A friend who, with his wife, retired to France seven years ago was visiting friends and family this week and called in today.  He hasn’t changed a bit except to look more relaxed now he’s out of the rat race.  They’ve always been great animal lovers and at present have five dogs – the latest arrival is a Portugese Podengo – not a breed I’d heard of but I’ve a dog app on my phone so was able to look it up.  He looks very like a fox apparently, with red hair and pointed ears, but his tail is not bushy.  They’re hunting dogs, and he hasn’t dared let it off the lead yet.  So he wasn’t at all put off when Ben greeted him enthusiastically.  Ben responds well to people who understand dogs and settled down very quickly.  Though he did take a quick lick from the sugar bowl.  W wasn’t put off by that either and cheerily spooned sugar from the same bowl into his coffee.  No wonder I like him.  I don’t think I mentioned that when Ben learned to open the fridge a few weeks ago he got his teeth into a piece of raw fish.  I washed it of course and made sure it was my portion and the Sage got the unmouthed one, but I ate it all right.

Having revolted half of you (I would never do such a thing with anyone I was feeding I absolutely promise you, I do not impose my casualness on anyone else and am scrupulously hygienic when cooking for guests too), move on swiftly…

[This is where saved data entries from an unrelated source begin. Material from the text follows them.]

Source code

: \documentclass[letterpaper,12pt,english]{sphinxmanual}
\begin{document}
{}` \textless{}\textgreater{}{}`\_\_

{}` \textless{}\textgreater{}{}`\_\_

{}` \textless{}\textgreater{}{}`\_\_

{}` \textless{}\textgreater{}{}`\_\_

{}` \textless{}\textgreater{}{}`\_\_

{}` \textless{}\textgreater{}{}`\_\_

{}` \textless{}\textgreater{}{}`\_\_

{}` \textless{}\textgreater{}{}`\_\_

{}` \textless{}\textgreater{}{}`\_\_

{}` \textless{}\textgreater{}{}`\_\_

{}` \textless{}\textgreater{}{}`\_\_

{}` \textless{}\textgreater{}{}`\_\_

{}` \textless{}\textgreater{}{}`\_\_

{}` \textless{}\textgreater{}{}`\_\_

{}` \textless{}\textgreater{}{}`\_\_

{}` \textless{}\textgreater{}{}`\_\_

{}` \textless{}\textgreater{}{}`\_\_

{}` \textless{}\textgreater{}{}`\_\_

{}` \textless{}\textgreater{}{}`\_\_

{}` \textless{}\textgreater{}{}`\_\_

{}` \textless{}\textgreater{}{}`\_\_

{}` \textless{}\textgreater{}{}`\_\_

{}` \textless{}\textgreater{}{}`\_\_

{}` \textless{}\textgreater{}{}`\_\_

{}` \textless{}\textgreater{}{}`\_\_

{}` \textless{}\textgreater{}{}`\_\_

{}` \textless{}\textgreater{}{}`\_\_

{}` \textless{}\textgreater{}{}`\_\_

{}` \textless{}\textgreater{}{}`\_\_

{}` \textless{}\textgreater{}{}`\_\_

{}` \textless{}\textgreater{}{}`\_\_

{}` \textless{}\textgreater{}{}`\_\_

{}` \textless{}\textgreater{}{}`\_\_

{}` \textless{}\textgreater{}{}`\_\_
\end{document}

We both went to our funerals and saw a lot of people we knew – I said to Marian, the 95-year-old friend I gave a lift to that one of the best things about her birthday tea was that we saw so many old friends at a happy occasion instead of a funeral, which is what usually occurs.  She invited me in for sherry when I took her home, so it was later than I’d expected when I left – I phoned the Sage and he reminded me that he was going to a meeting of his vintage car club, which also reminded me that he’d asked the other day if I’d like to go with him.   I don’t get an offer like that every day and it included dinner – so I said I’d drive straight to the pub and meet him there.  We had a swift half hour for a delicious beef stew with dumplings and then a very convivial time at the meeting.

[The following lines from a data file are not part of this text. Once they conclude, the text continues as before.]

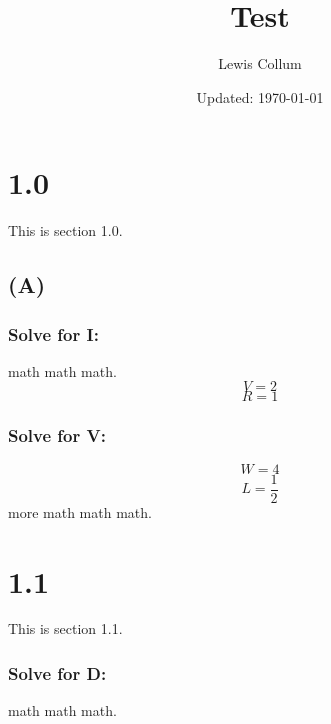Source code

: \documentclass[fleqn]{article}
\author{Lewis Collum}
\date{Updated: \today}
\title{Test}
\begin{document}
\maketitle

\section{1.0}
This is section 1.0.
\subsection{(A)}
\subsubsection{Solve for I:}
math math math.
\[V=2\]
\[R=1\]
\subsubsection{Solve for V:}
\noindent\[W=4\]
\[L=\frac{1}{2}\]
more math math math.


\section*{1.1}
This is section 1.1.
\subsubsection*{Solve for D:}
math math math.
\end{document}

And home for a glass of whisky.  Having been driving, I’ve been rather alcohol-deprived today.  Cheers, darlings.

11 comments on “Z and the Sage get out and about

  1. janerowena

    My dearly beloved is a butterfly recorder for this area, so he is currently writing an app for butterfly recording. I hope I look sufficiently supportive when he tells me how far he has got with it each night.

    You can offer me chewed fish anytime. Not my sister though, she caught me once as I had just taken a flan out of the fridge and the cat got to it while I was laying the table. A dainty 10p-sized portion had been nibbled delicately from the centre. I was just calculating how to disguise it when she came in and guessed what had happened and threw it straight into the bin. What a waste. Not something I would do to friends but I thought she loved that cat and would understand!

  2. Sarah

    That reminds me of when I was a lot younger and making sandwiches for my school lunch. I’d put the ham on then realised I didn’t have the pickle so went to the fridge to get some. When I turned around, one of the cats had the ham in his mouth. I delicately removed it, put it back on my bread and continued with the sandwich.

  3. Blue Witch

    “a few weeks ago he got his teeth into a piece of raw fish. I washed it of course and made sure it was my portion and the Sage got the unmouthed one”

    Why? 😉

  4. Z

    I trust your sister was happy to have nothing to eat for lunch then, Jane. You and Sarah and I would understand each other very well – though the difference between a cat and a dog is that you’d have no chance of removing ham from a dog’s mouth.

    I’m very polite, BW, and wouldn’t ask anyone else to eat anything I wouldn’t eat myself.

    LX, brilliant – though I don’t think I’d have eaten it if I hadn’t been able to wash it, not because it had been taken from Ben but because it had been on the floor and was a bit gritty.

  5. nick

    I’m sure most of us have private hygiene standards that are a lot laxer than the ones we adhere to for guests. When I’m on my own, I’ll cheerfully pick food off the floor or eat pock-marked potatoes, but my guests would never be subjected to such horrors!

  6. Z

    True, Nick. I also ignore use-by dates for myself but not for guests – one can never rely on their immune systems as one can ones own.

  7. Z

    I’m obsessive about washing my hands after handling raw meat, especially chicken. I can’t touch anything else first – not even the tap, which I turn on with my wrist.